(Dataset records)
■ ■ ■ ■ ■ ■ ■
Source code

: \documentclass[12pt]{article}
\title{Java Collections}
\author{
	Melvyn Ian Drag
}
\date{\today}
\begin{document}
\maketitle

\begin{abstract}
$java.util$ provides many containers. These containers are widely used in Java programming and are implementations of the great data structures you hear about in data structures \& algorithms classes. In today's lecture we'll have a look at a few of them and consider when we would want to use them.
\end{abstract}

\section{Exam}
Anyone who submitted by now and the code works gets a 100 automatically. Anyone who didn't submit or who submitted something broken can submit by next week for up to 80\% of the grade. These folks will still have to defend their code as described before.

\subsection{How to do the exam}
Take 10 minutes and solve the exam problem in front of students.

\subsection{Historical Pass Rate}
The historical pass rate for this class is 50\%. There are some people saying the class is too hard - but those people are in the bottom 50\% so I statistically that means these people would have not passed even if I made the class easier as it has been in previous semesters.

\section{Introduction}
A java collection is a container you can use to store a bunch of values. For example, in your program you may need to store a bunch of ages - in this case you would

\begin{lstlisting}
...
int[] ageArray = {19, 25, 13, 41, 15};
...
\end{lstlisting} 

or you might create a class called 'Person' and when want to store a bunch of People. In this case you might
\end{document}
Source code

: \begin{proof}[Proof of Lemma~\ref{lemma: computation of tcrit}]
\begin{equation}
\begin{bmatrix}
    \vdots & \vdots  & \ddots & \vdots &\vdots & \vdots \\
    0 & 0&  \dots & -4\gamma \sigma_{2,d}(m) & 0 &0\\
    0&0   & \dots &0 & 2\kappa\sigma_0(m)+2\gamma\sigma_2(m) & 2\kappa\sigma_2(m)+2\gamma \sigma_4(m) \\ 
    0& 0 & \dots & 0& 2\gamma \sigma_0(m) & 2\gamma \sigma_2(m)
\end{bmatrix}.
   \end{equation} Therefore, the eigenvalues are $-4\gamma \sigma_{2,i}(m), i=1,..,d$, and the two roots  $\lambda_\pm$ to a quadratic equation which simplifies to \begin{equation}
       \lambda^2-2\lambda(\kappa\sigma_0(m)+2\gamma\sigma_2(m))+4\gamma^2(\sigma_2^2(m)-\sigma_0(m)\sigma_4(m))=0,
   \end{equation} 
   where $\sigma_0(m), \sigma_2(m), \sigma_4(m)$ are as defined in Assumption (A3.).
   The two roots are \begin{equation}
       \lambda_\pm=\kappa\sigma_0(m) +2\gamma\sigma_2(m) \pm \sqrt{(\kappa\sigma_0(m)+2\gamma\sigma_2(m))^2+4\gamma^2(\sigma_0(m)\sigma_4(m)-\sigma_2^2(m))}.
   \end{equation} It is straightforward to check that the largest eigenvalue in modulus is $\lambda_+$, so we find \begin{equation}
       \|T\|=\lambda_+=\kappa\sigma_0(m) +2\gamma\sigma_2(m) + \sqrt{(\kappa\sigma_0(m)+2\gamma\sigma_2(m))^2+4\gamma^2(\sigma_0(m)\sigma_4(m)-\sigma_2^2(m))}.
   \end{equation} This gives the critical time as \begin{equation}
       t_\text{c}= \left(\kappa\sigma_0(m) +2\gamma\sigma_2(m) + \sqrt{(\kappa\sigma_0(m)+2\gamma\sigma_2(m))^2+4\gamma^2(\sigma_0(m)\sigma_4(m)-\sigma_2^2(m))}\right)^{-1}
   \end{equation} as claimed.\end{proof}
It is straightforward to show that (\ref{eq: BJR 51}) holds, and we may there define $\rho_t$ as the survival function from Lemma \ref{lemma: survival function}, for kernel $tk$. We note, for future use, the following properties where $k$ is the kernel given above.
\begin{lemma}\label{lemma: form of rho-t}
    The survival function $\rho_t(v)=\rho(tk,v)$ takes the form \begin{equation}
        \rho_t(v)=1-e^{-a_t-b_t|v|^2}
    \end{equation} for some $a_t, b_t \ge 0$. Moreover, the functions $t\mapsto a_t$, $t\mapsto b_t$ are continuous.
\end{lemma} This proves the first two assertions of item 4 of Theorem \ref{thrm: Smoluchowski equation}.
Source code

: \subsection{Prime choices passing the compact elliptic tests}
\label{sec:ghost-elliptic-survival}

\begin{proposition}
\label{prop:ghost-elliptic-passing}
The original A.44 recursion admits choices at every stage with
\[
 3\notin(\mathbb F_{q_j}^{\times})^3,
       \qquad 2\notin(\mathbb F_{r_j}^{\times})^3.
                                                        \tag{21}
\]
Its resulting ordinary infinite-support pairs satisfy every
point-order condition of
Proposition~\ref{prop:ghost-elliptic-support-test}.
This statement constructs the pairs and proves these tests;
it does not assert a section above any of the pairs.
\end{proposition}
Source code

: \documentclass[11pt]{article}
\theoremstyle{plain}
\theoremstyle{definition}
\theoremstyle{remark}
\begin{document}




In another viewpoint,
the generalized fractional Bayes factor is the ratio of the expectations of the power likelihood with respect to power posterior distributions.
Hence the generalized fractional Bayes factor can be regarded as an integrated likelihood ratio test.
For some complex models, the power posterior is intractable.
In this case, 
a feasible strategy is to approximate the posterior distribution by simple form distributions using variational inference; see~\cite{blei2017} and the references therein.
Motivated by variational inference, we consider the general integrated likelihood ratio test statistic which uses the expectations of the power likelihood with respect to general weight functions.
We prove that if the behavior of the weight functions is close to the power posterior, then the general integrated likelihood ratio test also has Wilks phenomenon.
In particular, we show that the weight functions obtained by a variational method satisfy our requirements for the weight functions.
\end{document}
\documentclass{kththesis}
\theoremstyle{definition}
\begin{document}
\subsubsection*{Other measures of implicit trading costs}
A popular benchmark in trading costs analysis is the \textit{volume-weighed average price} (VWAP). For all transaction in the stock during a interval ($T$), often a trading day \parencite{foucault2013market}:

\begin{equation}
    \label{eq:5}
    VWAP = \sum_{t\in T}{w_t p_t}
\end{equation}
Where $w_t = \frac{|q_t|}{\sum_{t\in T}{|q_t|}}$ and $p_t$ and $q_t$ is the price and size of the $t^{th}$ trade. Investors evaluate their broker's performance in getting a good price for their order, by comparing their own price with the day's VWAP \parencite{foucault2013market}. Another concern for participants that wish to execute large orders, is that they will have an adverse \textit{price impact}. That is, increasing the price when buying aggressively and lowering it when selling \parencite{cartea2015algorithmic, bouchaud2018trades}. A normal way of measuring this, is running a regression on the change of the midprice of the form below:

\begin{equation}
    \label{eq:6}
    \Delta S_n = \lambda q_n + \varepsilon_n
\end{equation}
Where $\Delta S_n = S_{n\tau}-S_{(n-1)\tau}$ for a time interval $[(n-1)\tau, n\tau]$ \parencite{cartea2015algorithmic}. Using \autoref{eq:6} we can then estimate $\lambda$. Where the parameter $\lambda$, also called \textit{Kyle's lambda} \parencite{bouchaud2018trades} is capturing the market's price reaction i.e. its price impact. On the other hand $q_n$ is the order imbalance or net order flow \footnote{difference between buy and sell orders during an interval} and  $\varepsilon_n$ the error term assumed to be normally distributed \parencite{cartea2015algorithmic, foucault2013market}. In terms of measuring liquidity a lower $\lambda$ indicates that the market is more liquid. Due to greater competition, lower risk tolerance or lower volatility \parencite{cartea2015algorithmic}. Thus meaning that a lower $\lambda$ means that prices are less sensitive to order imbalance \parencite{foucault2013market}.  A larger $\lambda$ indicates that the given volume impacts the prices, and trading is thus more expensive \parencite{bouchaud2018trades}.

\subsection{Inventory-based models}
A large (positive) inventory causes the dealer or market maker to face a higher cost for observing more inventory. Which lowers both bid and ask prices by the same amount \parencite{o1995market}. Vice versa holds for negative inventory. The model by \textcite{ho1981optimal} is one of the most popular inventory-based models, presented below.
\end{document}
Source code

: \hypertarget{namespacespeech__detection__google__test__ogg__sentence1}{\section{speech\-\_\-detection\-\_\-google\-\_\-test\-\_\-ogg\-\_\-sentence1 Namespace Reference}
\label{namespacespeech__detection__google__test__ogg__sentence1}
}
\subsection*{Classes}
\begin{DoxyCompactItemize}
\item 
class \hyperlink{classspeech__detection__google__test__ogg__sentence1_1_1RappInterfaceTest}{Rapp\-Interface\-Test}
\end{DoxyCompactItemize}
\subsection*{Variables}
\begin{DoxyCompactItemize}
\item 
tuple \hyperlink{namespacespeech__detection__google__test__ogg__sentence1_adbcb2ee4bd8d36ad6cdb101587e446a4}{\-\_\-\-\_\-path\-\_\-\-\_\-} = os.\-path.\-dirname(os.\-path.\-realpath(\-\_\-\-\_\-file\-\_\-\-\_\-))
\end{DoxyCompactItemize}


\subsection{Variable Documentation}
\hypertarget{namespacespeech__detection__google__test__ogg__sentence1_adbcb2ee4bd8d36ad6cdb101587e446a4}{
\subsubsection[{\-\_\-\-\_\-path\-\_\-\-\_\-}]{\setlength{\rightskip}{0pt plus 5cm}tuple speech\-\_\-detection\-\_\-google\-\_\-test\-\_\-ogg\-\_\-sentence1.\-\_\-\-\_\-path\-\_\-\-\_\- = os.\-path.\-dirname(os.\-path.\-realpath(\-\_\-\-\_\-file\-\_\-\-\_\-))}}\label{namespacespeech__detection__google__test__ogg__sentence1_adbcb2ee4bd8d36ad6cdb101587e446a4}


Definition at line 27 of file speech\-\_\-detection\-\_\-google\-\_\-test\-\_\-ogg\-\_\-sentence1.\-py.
■ ■ ■ ■ ■ ■ ■
From the data above, say how many lines include "proves", and write nothing but the number.

• Response for this exercise
2